• _Provided entries_:
----------------
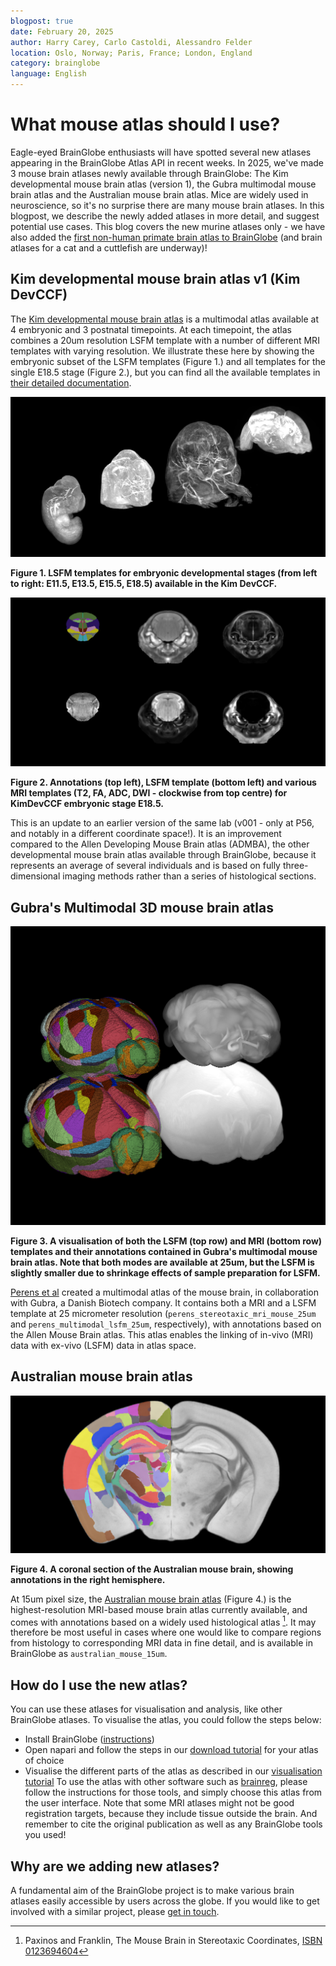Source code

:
 ```yaml
---
blogpost: true
date: February 20, 2025
author: Harry Carey, Carlo Castoldi, Alessandro Felder
location: Oslo, Norway; Paris, France; London, England
category: brainglobe
language: English
---
```

# What mouse atlas should I use?

Eagle-eyed BrainGlobe enthusiasts will have spotted several new atlases appearing in the BrainGlobe Atlas API in recent weeks. In 2025, we've made 3 mouse brain atlases newly available through BrainGlobe: The Kim developmental mouse brain atlas (version 1), the Gubra multimodal mouse brain atlas and the Australian mouse brain atlas. Mice are widely used in neuroscience, so it's no surprise there are many mouse brain atlases. In this blogpost, we describe the newly added atlases in more detail, and suggest potential use cases. This blog covers the new murine atlases only - we have also added the [first non-human primate brain atlas to BrainGlobe](/blog/mouse-lemur-added) (and brain atlases for a cat and a cuttlefish are underway)!

## Kim developmental mouse brain atlas v1 (Kim DevCCF)
The [Kim developmental mouse brain atlas](https://doi.org/10.1038/s41467-024-53254-w) is a multimodal atlas available at 4 embryonic and 3 postnatal timepoints. At each timepoint, the atlas combines a 20um resolution LSFM template with a number of different MRI templates with varying resolution. We illustrate these here by showing the embryonic subset of the LSFM templates (Figure 1.) and all templates for the single E18.5 stage (Figure 2.), but you can find all the available templates in [their detailed documentation](/documentation/brainglobe-atlasapi/usage/atlas-details).


![Kim DevCCF embryonic LSFM templates](./images/kim_dev_embryonic_lsfm.png)

**Figure 1. LSFM templates for embryonic developmental stages (from left to right: E11.5, E13.5, E15.5, E18.5) available in the Kim DevCCF.**

![Coronal sections for all templates for Kim DevCCF template at E18.5](./images/kim_dev_embryonic_18_all_modalities_2d.png)

**Figure 2. Annotations (top left), LSFM template (bottom left) and various MRI templates (T2, FA, ADC, DWI - clockwise from top centre) for KimDevCCF embryonic stage E18.5.**

This is an update to an earlier version of the same lab (v001 - only at P56, and notably in a different coordinate space!). It is an improvement compared to the Allen Developing Mouse Brain atlas (ADMBA), the other developmental mouse brain atlas available through BrainGlobe, because it represents an average of several individuals and is based on fully three-dimensional imaging methods rather than a series of histological sections.

## Gubra's Multimodal 3D mouse brain atlas

![Templates and annotations of the Gubra multimodal brain atlas](./images/gubra_multimodal.png)

**Figure 3. A visualisation of both the LSFM (top row) and MRI (bottom row) templates and their annotations contained in Gubra's multimodal mouse brain atlas. Note that both modes are available at 25um, but the LSFM is slightly smaller due to shrinkage effects of sample preparation for LSFM.**

[Perens et al](https://doi.org/10.1007/s12021-023-09623-9) created a multimodal atlas of the mouse brain, in collaboration with Gubra, a Danish Biotech company. It contains both a MRI and a LSFM template at 25 micrometer resolution (`perens_stereotaxic_mri_mouse_25um` and `perens_multimodal_lsfm_25um`, respectively), with annotations based on the Allen Mouse Brain atlas. This atlas enables the linking of in-vivo (MRI) data with ex-vivo (LSFM) data in atlas space.

## Australian mouse brain atlas

![A coronal section of the Australian mouse brain](./images/australian_mouse_coronal.png)

**Figure 4. A coronal section of the Australian mouse brain, showing annotations in the right hemisphere.**

At 15um pixel size, the [Australian mouse brain atlas](https://imaging.org.au/AMBMC/) (Figure 4.) is the highest-resolution MRI-based mouse brain atlas currently available, and comes with annotations based on a widely used histological atlas [^Paxinos]. It may therefore be most useful in cases where one would like to compare regions from histology to corresponding MRI data in fine detail, and is available in BrainGlobe as `australian_mouse_15um`.

[^Paxinos]: Paxinos and Franklin, The Mouse Brain in Stereotaxic Coordinates, [ISBN 0123694604](https://books.google.co.uk/books/about/The_Mouse_Brain_in_Stereotaxic_Coordinat.html)

## How do I use the new atlas?
You can use these atlases for visualisation and analysis, like other BrainGlobe atlases. To visualise the atlas, you could follow the steps below:
* Install BrainGlobe ([instructions](/documentation/index))
* Open napari and follow the steps in our [download tutorial](/tutorials/manage-atlases-in-GUI.md) for your atlas of choice
* Visualise the different parts of the atlas as described in our [visualisation tutorial](/tutorials/visualise-atlas-napari)
To use the atlas with other software such as [brainreg](/documentation/brainreg/index), please follow the instructions for those tools, and simply choose this atlas from the user interface. Note that some MRI atlases might not be good registration targets, because they include tissue outside the brain. And remember to cite the original publication as well as any BrainGlobe tools you used!

## Why are we adding new atlases?
A fundamental aim of the BrainGlobe project is to make various brain atlases easily accessible by users across the globe. If you would like to get involved with a similar project, please [get in touch](/contact).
----------------
• _Task instructions_:
All lines above holding the word "their" make up the answer; copy each one.

• _Answer box_:
The [Kim developmental mouse brain atlas](https://doi.org/10.1038/s41467-024-53254-w) is a multimodal atlas available at 4 embryonic and 3 postnatal timepoints. At each timepoint, the atlas combines a 20um resolution LSFM template with a number of different MRI templates with varying resolution. We illustrate these here by showing the embryonic subset of the LSFM templates (Figure 1.) and all templates for the single E18.5 stage (Figure 2.), but you can find all the available templates in [their detailed documentation](/documentation/brainglobe-atlasapi/usage/atlas-details).
**Figure 3. A visualisation of both the LSFM (top row) and MRI (bottom row) templates and their annotations contained in Gubra's multimodal mouse brain atlas. Note that both modes are available at 25um, but the LSFM is slightly smaller due to shrinkage effects of sample preparation for LSFM.**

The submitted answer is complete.